> [PROBLEM TO SOLVE]:
Your copy starts at the line containing "# material-sidenav-example-1lcchk" and ends at the last line below. Copy exactly, without pictures.

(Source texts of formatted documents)
○ ○ ○ ○ ○

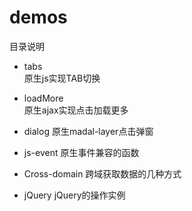 # demos 

目录说明

- tabs	
原生js实现TAB切换

- loadMore	
原生ajax实现点击加载更多	

- dialog
原生madal-layer点击弹窗

- js-event
原生事件兼容的函数

- Cross-domain
跨域获取数据的几种方式

- jQuery
jQuery的操作实例

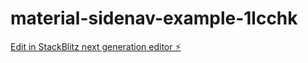 # material-sidenav-example-1lcchk

[Edit in StackBlitz next generation editor ⚡️](https://stackblitz.com/~/github.com/codewithowais/material-sidenav-example-1lcchk)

○ ○ ○ ○ ○

> [SOLUTION TO THIS TASK]:
 # material-sidenav-example-1lcchk

[Edit in StackBlitz next generation editor ⚡️](https://stackblitz.com/~/github.com/codewithowais/material-sidenav-example-1lcchk)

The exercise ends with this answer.